When Airbus Industrie launched its four-engined fly-by-wire A340 family in June 1987, it was the first all-new long-range widebody for a generation, and seemed to catch Boeing on the hop. The McDonnell Douglas DC-10-derived MD-11 provided the only competition for the A340 for several years as Boeing seemed preoccupied with its "767-X" project.

Whether this was a ruse on Boeing's part to lull its rival into a false sense of security is open to conjecture, but Airbus vice-president strategic planning Adam Brown concedes that, when planning the A340 and twin-engined A330, the European consortium assumed that the competition would be a 767 derivative. When Boeing launched the all-new 777 twinjet in 1990, it became clear that the Seattle-based manufacturer had taken a long and detailed look at the market.
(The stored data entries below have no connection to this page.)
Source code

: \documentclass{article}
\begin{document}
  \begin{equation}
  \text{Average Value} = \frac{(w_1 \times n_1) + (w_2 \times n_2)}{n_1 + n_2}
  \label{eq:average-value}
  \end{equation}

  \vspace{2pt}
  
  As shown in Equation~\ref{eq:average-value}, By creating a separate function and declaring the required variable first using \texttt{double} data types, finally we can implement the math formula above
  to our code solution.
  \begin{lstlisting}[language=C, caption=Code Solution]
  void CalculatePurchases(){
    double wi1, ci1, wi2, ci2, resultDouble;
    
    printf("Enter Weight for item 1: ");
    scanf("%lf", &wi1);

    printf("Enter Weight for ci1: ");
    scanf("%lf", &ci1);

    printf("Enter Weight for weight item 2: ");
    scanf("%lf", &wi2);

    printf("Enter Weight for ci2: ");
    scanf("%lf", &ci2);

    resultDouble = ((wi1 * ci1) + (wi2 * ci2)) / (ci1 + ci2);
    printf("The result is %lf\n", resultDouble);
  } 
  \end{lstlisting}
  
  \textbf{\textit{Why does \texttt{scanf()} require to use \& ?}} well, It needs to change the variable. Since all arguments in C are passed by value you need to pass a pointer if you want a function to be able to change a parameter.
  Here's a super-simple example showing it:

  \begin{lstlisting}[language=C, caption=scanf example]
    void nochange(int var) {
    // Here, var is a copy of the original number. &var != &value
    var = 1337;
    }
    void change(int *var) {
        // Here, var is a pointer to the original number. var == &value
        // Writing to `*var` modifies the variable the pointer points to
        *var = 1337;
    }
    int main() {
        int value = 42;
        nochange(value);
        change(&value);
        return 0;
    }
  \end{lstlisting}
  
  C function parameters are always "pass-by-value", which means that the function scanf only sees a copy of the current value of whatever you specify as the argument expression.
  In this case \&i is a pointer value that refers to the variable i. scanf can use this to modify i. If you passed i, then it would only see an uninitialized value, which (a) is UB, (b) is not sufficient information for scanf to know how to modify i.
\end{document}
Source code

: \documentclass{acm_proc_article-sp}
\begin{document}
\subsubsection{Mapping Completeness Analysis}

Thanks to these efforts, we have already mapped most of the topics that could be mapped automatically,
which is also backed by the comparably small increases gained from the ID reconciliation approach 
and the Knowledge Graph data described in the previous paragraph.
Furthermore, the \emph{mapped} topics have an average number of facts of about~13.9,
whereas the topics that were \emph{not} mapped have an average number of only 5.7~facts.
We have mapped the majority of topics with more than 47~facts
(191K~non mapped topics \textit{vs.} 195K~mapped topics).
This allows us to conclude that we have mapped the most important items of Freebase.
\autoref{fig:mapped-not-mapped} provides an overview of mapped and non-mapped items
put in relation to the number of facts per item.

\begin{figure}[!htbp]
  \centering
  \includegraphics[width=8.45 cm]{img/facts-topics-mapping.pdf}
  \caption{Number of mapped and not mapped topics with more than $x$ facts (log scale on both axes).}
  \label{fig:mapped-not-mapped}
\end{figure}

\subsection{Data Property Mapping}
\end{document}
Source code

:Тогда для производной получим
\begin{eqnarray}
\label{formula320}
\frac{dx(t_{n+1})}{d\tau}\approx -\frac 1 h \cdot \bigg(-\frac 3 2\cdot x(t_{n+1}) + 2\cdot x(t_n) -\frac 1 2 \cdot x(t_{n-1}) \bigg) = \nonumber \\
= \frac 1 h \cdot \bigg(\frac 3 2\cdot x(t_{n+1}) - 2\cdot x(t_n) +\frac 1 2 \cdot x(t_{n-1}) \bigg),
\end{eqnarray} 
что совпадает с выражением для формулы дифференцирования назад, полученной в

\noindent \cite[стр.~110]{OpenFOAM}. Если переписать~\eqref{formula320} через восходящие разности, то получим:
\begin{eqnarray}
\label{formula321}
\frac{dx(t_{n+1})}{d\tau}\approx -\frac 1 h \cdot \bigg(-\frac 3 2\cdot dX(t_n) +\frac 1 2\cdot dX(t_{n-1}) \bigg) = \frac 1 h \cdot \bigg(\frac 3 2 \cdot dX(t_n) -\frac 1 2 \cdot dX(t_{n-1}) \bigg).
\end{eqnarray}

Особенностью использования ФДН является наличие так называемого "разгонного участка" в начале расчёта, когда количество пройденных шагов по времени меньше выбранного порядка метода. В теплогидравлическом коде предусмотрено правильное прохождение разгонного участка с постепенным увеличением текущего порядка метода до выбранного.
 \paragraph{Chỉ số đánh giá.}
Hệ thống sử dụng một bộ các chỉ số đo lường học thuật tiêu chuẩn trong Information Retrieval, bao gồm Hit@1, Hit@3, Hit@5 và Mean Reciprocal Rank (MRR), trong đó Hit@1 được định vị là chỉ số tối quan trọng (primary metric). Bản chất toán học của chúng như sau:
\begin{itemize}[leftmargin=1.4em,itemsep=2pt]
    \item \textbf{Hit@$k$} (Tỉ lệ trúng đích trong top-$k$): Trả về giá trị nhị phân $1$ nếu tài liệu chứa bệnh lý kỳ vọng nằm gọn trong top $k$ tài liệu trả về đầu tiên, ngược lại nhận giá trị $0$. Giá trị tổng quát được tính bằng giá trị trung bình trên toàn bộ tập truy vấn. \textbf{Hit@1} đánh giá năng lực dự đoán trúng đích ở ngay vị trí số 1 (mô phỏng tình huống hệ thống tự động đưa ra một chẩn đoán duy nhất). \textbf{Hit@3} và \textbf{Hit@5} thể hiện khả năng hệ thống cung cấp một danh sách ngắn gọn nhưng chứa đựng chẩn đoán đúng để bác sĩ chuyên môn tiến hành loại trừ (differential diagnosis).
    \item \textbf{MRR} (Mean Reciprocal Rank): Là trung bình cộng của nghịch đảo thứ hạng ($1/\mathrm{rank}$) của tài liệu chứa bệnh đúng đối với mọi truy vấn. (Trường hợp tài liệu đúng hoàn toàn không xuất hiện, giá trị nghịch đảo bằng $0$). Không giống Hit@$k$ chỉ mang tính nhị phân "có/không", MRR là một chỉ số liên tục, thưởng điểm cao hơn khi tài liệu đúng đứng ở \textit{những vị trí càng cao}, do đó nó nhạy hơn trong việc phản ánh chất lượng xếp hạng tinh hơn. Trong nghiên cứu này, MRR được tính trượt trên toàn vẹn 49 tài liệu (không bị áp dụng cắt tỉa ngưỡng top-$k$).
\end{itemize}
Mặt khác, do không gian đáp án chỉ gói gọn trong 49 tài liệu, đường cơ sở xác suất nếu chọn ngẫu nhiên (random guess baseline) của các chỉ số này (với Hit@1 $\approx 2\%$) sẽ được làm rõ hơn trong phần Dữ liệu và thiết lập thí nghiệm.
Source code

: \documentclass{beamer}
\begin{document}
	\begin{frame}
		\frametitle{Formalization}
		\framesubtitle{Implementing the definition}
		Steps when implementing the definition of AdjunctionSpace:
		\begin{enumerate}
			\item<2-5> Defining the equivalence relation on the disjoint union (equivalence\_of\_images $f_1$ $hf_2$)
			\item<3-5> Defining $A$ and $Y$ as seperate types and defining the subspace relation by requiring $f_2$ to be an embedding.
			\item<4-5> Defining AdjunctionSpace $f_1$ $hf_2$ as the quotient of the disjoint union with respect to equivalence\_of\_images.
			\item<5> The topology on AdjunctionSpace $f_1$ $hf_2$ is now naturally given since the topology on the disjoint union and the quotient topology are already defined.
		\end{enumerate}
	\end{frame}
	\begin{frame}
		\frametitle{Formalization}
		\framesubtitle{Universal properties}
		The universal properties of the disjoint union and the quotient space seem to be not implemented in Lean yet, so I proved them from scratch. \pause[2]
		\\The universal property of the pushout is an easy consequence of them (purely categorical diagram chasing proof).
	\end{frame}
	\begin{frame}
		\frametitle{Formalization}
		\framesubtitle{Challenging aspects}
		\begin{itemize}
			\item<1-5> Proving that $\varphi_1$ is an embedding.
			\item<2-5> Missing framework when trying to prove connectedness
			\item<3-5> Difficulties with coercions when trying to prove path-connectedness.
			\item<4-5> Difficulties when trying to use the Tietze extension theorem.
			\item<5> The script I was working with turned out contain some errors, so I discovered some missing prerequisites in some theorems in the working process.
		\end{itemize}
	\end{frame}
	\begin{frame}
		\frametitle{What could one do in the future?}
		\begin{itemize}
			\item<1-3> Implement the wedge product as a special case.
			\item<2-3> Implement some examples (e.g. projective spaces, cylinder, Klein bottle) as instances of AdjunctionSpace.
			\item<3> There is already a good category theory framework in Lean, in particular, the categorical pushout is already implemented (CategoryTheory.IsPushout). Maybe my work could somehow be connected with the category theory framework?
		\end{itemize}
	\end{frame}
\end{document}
Boeing had obviously formulated a family plan for its new aircraft from the day of the launch, with stretched and longer-range models over the horizon.

Boeing's 777 family approach stole the initiative from Airbus, and the new twinjet proceeded to infiltrate A330/A340 customers in the Asian market, as well as landing its own clients. While Boeing had a 380-seat 777, the -300, on the drawing board from the start, Airbus seemed reluctant to commit to a larger A340 that would enable it to compete head-on.

The European consortium was constrained by the engine thrust growth available from the A340's CFM International CFM56s and undertook some simple stretch studies under the "A340-400X" project name. In 1991 the studies crystallised around a 12-frame (6.3m) stretch, which boosted three-class capacity to around 340 passengers. With the constraints of the existing -300 wing and little more thrust available from the CFM56-5, however, the-400X would have suffered a range penalty of around 2,800km (1,500nm). Ironically, seven years on, it is Boeing which is now struggling to stay competitive as 777 engine manufacturers are reluctant to invest in increasing thrust much beyond 100,000lb (445kN).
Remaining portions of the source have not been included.